Kantor Hukum Wahrul Fauzi Silalahi dan Rekan Ikuti Pelatihan Jurnalistik

Foto ist

Bandarlampung – Sejumlah advokad muda, Kantor Hukum Wahrul Fauzi Silalahi (WFS) dan Rekan mengikuti pelatihan jurnalistik di kantor hukum WFS, Jumat (21/09).

Kegiatan internal ini dalam rangka peningkatan kapasitas SDM WFS dengan mengundang pemateri Wakil Ketua Bidang Pembelaan Wartawan PWI Lampung, Juniardi.

Selain mendapatkan teori, seperti penulisan rilis, berita (straight news), dan penulisan artikel, opini dari pembicara, para advokad muda itu juga praktik langsung menulis berita untuk mengaktualisasikan teori yang didapat.
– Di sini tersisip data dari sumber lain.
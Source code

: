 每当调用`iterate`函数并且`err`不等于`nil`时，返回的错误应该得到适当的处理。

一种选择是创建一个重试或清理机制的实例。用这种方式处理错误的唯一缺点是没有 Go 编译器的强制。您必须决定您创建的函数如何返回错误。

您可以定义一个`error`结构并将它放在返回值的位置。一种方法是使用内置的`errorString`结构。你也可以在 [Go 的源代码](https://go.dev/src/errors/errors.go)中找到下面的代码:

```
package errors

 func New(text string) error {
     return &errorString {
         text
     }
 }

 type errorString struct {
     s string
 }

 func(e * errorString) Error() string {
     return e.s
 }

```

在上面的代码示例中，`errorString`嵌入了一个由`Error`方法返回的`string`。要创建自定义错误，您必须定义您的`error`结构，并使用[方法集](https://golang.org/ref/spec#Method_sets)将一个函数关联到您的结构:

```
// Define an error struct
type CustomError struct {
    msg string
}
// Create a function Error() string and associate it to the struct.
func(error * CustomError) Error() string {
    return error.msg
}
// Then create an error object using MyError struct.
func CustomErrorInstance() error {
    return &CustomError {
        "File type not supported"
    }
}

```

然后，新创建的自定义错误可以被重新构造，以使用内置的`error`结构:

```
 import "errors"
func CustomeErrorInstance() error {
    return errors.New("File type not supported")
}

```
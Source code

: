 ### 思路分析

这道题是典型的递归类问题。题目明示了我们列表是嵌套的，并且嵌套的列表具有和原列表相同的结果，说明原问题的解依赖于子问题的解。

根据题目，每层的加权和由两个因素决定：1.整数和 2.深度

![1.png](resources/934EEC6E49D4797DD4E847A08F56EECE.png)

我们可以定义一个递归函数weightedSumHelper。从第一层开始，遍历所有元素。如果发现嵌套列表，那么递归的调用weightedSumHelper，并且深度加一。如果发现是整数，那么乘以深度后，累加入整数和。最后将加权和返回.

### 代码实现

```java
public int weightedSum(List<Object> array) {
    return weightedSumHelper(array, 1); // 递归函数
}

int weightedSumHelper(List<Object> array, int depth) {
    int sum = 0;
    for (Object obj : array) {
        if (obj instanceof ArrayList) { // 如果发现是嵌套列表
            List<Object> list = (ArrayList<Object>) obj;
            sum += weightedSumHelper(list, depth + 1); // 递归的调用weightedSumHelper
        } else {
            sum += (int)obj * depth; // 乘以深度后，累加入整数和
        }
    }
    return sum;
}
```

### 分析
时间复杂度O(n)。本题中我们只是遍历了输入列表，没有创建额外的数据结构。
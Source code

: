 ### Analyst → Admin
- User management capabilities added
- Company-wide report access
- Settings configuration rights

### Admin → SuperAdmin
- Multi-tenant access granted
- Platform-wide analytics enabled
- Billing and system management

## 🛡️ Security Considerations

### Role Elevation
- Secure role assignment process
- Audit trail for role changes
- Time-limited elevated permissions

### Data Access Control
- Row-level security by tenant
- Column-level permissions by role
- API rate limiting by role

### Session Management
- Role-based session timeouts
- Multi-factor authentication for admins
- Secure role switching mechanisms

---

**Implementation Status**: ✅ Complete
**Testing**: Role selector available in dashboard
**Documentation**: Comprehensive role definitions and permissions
Ketua Kelompok Kerja Kantor WFS, Supriyano mengatakan kantor hukum WFS, banyak dari kalangan advokad muda, dan banyak butuh pengembangan dan pemahaman, termasuk dunia jurnalistik. “Selain materi teori penulisan juga praktik. Hasil penulisan berita para peserta pelatihan langsung dikoreksi, sehingga bisa diketahui kesalahan dan kekurangannya, untuk perbaikan, seru juga,” kata Supriyanto, yang juga Manager Rumah Tangga Kantor WFS.

Tujuan lain kata Supriyanto, adalah penguatan kapasitas SDM, internal advokad, terkait jurnalistik adalah agara nantinya, ketika berhadapan dengan pers, advokad juga paham dunia pers dan jurnalistik. “Sengaja kita undang praktisi pers, yang menurut kami mumpuni. Agar nantinya, ketika nanti ada perkara perkara yang membutuhkan pers, kita bisa membantu membuatkan rilis untuk temen-temen wartawan,” katanya.

Sementara pemateri, Juniardi mengatakan dalam pelatihan jurnalistik, memberikan teori dan pratik, agar para advokad bisa langsung memahami penulisan jurnalistik, terutama penulisan straight news yang berpegang pada kaidah 5W+1H, serta mengedepankan data dan fakta.

“Secara harfiah, jurnalistik artinya kewartawanan atau kepenulisan. Kata dasarnya jurnal, artinya laporan atau catatan, atau jour dalam bahasa Perancis yang berarti hari. Bahasa Yunani kuno, du jour, yang berarti hari, yakni kejadian hari ini yang diberitakan dalam lembaran tercetak,” kata mantan Ketua Komisi Informasi Provinsi Lampung pertama ini.

Dalam konseptual, jurnalistik dapat dipahami dari tiga sudut pandang: sebagai proses, teknik, dan ilmu. Sebagai proses, jurnalistik adalah ‘aktivitas’ mencari, mengolah, menulis, dan menyebarluaskan informasi kepada publik melalui media massa. 

“Aktivitas ini dilakukan oleh wartawan,” katanya.

Sebagai teknik lanjut Juniardi, jurnalistik adalah keahlian atau keterampilan menulis karya jurnalistik, baik berita, artikel, feature, termasuk keahlian dalam pengumpulan bahan penulisan seperti peliputan peristiwa atau reportase. Dan jurnalistik sebagai ilmu, adalah bidang kajian, mengenai pembuatan dan penyebarluasan informasi, baik peristiwa, opini, pemikiran, ide, melalui media massa,” jelasnya.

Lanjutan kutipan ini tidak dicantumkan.